I still have the message window with the incorrect banner open; I can attach a screenshot or interact with it further if needed.

This was using Enigmail version 1.6 (20131006-1849), Thunderbird 24.0, and GnuPG 1.4.14 (from the Debian package on Linux Mint Debian Edition).

Discussion

  • Daira Hopwood
    Daira Hopwood
    2014-07-17

    • summary: [Security bug] unsigned, unencrypted message sometimes shown with signed+encrypted header --> [Security bug] unsigned, unencrypted message sometimes shown with signed+encrypted banner
     
  • nursoda
    nursoda
    2014-07-17

    Could you please uninstall Enigmail through your package manager and install Enigmail 1.7 as AddOn downloaded from enigmail.org and try to reproduce that issue?

     
  • Hi, some people have complained about this behaviour. In fact, I also suffered from this.

    What seems to happen is, that some function from within Thunderbird accesses an encrypted and/or signed message in the background. This message access triggers Enigmail to do its verification and/or decryption work. Enigmail then displays the result in the window of the currently selected message, which may be a completely different one.

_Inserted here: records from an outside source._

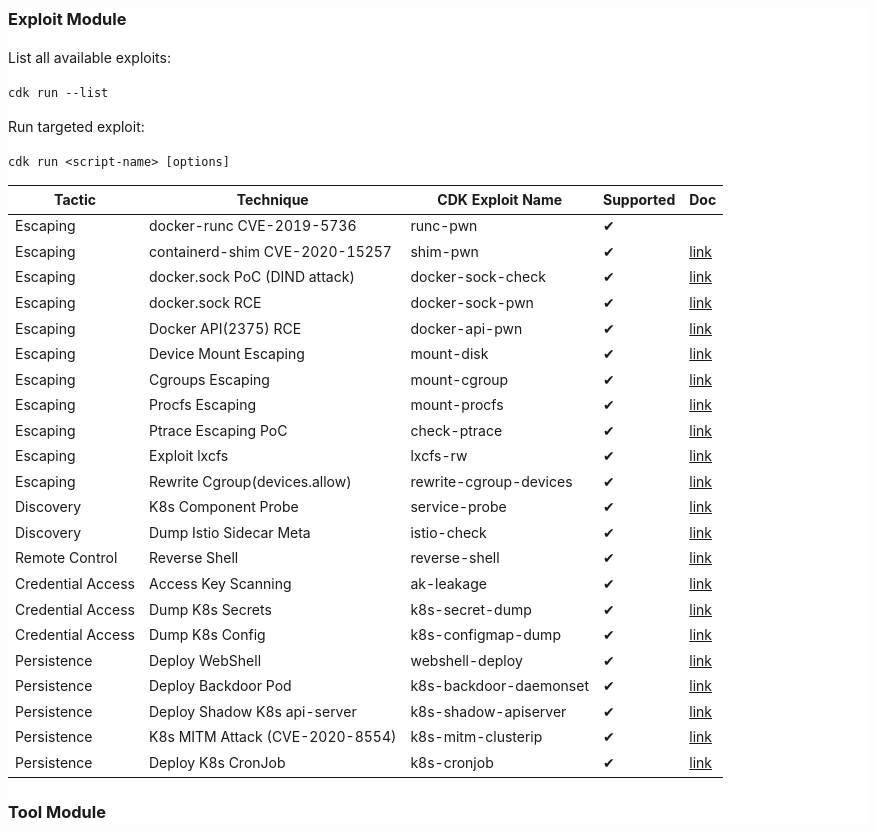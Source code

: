 ### Exploit Module

List all available exploits:
```
cdk run --list
```

Run targeted exploit:
```
cdk run <script-name> [options]
```

|Tactic|Technique|CDK Exploit Name|Supported|Doc|
|---|---|---|---|---|
|Escaping|docker-runc CVE-2019-5736|runc-pwn|✔||
|Escaping|containerd-shim CVE-2020-15257|shim-pwn|✔|[link](https://github.com/cdk-team/CDK/wiki/Exploit:-shim-pwn)|
|Escaping|docker.sock PoC (DIND attack)|docker-sock-check|✔|[link](https://github.com/cdk-team/CDK/wiki/Exploit:-docker-sock-check)|
|Escaping|docker.sock RCE|docker-sock-pwn|✔|[link](https://github.com/cdk-team/CDK/wiki/Exploit:-docker-sock-pwn)|
|Escaping|Docker API(2375) RCE|docker-api-pwn|✔|[link](https://github.com/cdk-team/CDK/wiki/Exploit:-docker-api-pwn)|
|Escaping|Device Mount Escaping|mount-disk|✔|[link](https://github.com/cdk-team/CDK/wiki/Exploit:-mount-disk)|
|Escaping|Cgroups Escaping|mount-cgroup|✔|[link](https://github.com/cdk-team/CDK/wiki/Exploit:-mount-cgroup)|
|Escaping|Procfs Escaping|mount-procfs|✔|[link](https://github.com/cdk-team/CDK/wiki/Exploit:-mount-procfs)|
|Escaping|Ptrace Escaping PoC|check-ptrace|✔|[link](https://github.com/cdk-team/CDK/wiki/Exploit:-check-ptrace)|
|Escaping|Exploit lxcfs|lxcfs-rw|✔|[link](https://github.com/cdk-team/CDK/wiki/Exploit:-lxcfs-rw)|
|Escaping|Rewrite Cgroup(devices.allow)|rewrite-cgroup-devices|✔|[link](https://github.com/cdk-team/CDK/wiki/Exploit:-rewrite-cgroup-devices)|
|Discovery|K8s Component Probe|service-probe|✔|[link](https://github.com/cdk-team/CDK/wiki/Exploit:-service-probe)|
|Discovery|Dump Istio Sidecar Meta|istio-check|✔|[link](https://github.com/cdk-team/CDK/wiki/Exploit:-check-istio)|
|Remote Control|Reverse Shell|reverse-shell|✔|[link](https://github.com/cdk-team/CDK/wiki/Exploit:-reverse-shell)|
|Credential Access|Access Key Scanning|ak-leakage|✔|[link](https://github.com/cdk-team/CDK/wiki/Exploit:-ak-leakage)|
|Credential Access|Dump K8s Secrets|k8s-secret-dump|✔|[link](https://github.com/cdk-team/CDK/wiki/Exploit:-k8s-secret-dump)|
|Credential Access|Dump K8s Config|k8s-configmap-dump|✔|[link](https://github.com/cdk-team/CDK/wiki/Exploit:-k8s-configmap-dump)|
|Persistence|Deploy WebShell|webshell-deploy|✔|[link](https://github.com/cdk-team/CDK/wiki/Exploit:-webshell-deploy)|
|Persistence|Deploy Backdoor Pod|k8s-backdoor-daemonset|✔|[link](https://github.com/cdk-team/CDK/wiki/Exploit:-k8s-backdoor-daemonset)|
|Persistence|Deploy Shadow K8s api-server|k8s-shadow-apiserver|✔|[link](https://github.com/cdk-team/CDK/wiki/Exploit:-k8s-shadow-apiserver)|
|Persistence|K8s MITM Attack (CVE-2020-8554)|k8s-mitm-clusterip|✔|[link](https://github.com/cdk-team/CDK/wiki/Evaluate:-k8s-mitm-clusterip)|
|Persistence|Deploy K8s CronJob|k8s-cronjob|✔|[link](https://github.com/cdk-team/CDK/wiki/Exploit:-k8s-cronjob)|

### Tool Module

    One of the known sources is the background indexing (aka "Global Search and Indexer"). Disabling this feature dramatically reduces the frequency of such mis-displays, but not to zero. There is some code within Enigmail not change message display if the accessed message is not the one displayed, but I am not sure if this requires Thunderbird version 31, soon to be released. I'm also not sure, if this code is already in Enigmail version 1.6 or if you need 1.7.

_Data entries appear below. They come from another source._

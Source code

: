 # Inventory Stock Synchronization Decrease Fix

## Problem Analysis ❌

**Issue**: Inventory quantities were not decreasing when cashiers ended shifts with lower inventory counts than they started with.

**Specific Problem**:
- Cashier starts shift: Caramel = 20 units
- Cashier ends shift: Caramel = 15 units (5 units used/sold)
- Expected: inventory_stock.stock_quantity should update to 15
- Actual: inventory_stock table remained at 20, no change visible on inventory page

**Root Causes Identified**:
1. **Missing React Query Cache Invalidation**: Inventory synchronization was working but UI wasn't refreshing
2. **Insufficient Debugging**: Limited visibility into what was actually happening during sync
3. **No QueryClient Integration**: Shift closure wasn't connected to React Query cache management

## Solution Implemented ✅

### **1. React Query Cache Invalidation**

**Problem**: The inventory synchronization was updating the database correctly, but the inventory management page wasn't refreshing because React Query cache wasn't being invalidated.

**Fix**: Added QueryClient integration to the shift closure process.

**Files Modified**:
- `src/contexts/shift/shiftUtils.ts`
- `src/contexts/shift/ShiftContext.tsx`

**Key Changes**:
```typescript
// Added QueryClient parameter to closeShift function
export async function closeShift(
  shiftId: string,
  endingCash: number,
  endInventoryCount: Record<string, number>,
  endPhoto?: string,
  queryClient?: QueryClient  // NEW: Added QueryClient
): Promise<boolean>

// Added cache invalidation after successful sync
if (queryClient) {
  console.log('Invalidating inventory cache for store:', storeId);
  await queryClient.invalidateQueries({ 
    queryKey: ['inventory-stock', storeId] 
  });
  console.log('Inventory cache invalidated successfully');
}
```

    I'll supply this information as soon as possible.

     
  • Daira Hopwood
    Daira Hopwood
    2014-07-21

    That does sound like the same bug. The message was in a separate window, and the banner appeared only a couple of seconds after opening that window, which is consistent with it being triggered by some background processing. I do have "Global Search and Indexer" enabled (I don't remember explicitly enabling it; maybe it is enabled by default).

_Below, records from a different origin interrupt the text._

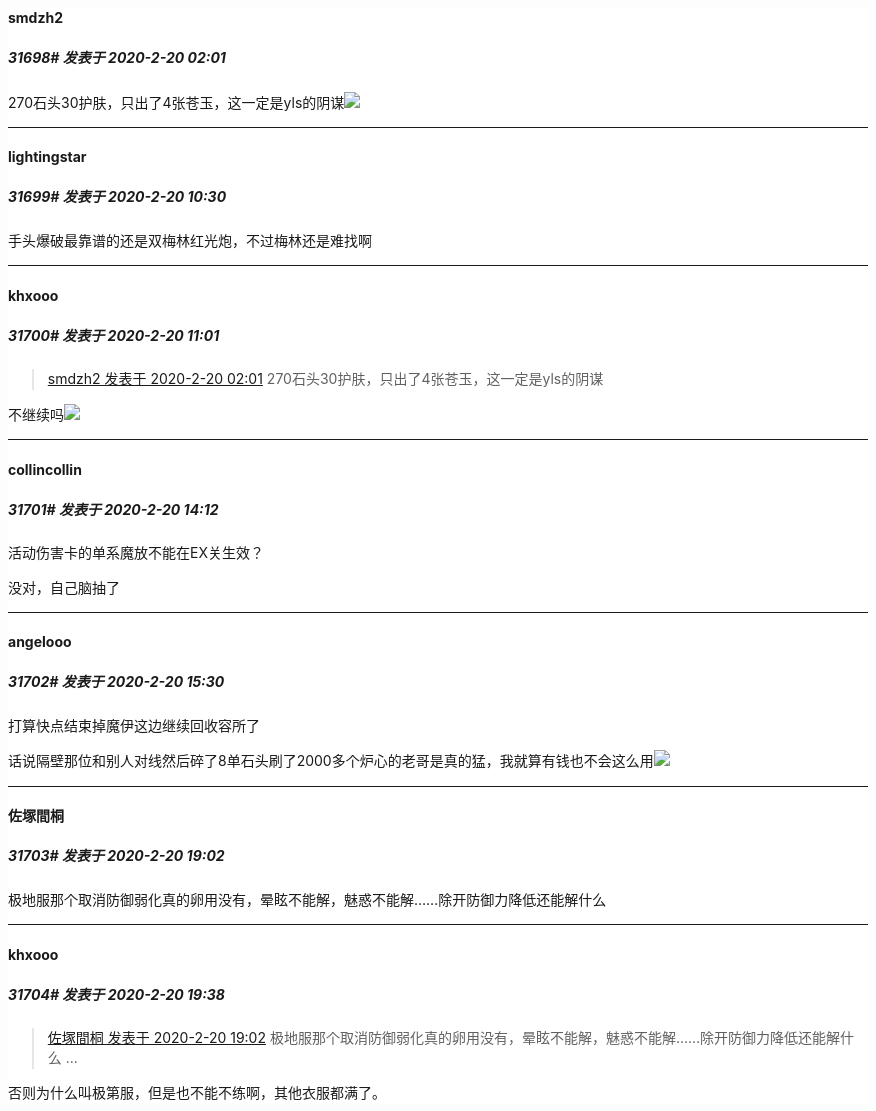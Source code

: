 ####  smdzh2  
##### 31698#       发表于 2020-2-20 02:01

270石头30护肤，只出了4张苍玉，这一定是yls的阴谋<img src="https://static.saraba1st.com/image/smiley/face2017/046.png" referrerpolicy="no-referrer">

*****

####  lightingstar  
##### 31699#       发表于 2020-2-20 10:30

手头爆破最靠谱的还是双梅林红光炮，不过梅林还是难找啊

*****

####  khxooo  
##### 31700#       发表于 2020-2-20 11:01

<blockquote><a href="httphttps://bbs.saraba1st.com/2b/forum.php?mod=redirect&amp;goto=findpost&amp;pid=46467007&amp;ptid=1712412" target="_blank">smdzh2 发表于 2020-2-20 02:01</a>
270石头30护肤，只出了4张苍玉，这一定是yls的阴谋</blockquote>
不继续吗<img src="https://static.saraba1st.com/image/smiley/face2017/053.png" referrerpolicy="no-referrer">

*****

####  collincollin  
##### 31701#       发表于 2020-2-20 14:12

活动伤害卡的单系魔放不能在EX关生效？

没对，自己脑抽了

*****

####  angelooo  
##### 31702#       发表于 2020-2-20 15:30

打算快点结束掉魔伊这边继续回收容所了

话说隔壁那位和别人对线然后碎了8单石头刷了2000多个炉心的老哥是真的猛，我就算有钱也不会这么用<img src="https://static.saraba1st.com/image/smiley/face2017/002.png" referrerpolicy="no-referrer">

*****

####  佐塚間桐  
##### 31703#       发表于 2020-2-20 19:02

极地服那个取消防御弱化真的卵用没有，晕眩不能解，魅惑不能解……除开防御力降低还能解什么

*****

####  khxooo  
##### 31704#       发表于 2020-2-20 19:38

<blockquote><a href="httphttps://bbs.saraba1st.com/2b/forum.php?mod=redirect&amp;goto=findpost&amp;pid=46473692&amp;ptid=1712412" target="_blank">佐塚間桐 发表于 2020-2-20 19:02</a>
极地服那个取消防御弱化真的卵用没有，晕眩不能解，魅惑不能解……除开防御力降低还能解什么 ...</blockquote>
否则为什么叫极第服，但是也不能不练啊，其他衣服都满了。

    It may be a few days before I get around to trying Enigmail 1.7. There's no guarantee I can reproduce it in any case, since it seems to be an infrequent (for my usage patterns) race condition.

     
    Last edit: Daira Hopwood 2014-07-21
  • Enigmail 1.7 and Thunderbird 31 do not help. The code to prevent such wrong display events should have worked from Enigmail 1.6 and Thunderbird 24 on. In fact, it didn't. I have caught a debug log of such an event, so that we start debugging it. In the meantime, I suggest to disable the "Global search and Indexing" to minimize the frequency of such events.

     
  • This is a crazy thing. I activated "Global search and Indexing" to trigger such occurences and got NO false display. In fact, I probably have several thousand signed or encrypted messages in all possible combinations (inline or PGP/MIME).

     
  • I have not encountered any such behaviour since Thunderbird 31.1.1 or 31.1.2.

    Please, can everybody bitten by this bug test again with Thunderbird 31.1.2? Thanks!

     
  • Kwadronaut
    Kwadronaut
    2014-10-23

    Still happens on 31.2.0. I triggered it by sending myself an encrypted signed message while viewing a plain text e-mail from someone else. When the new message arrived, it displayed this bug. Global search and indexer are activated.

     
    • status: open --> fixed
    • Fixed in version: --- --> 1.8.0
     
  • This should finally be fixed on master.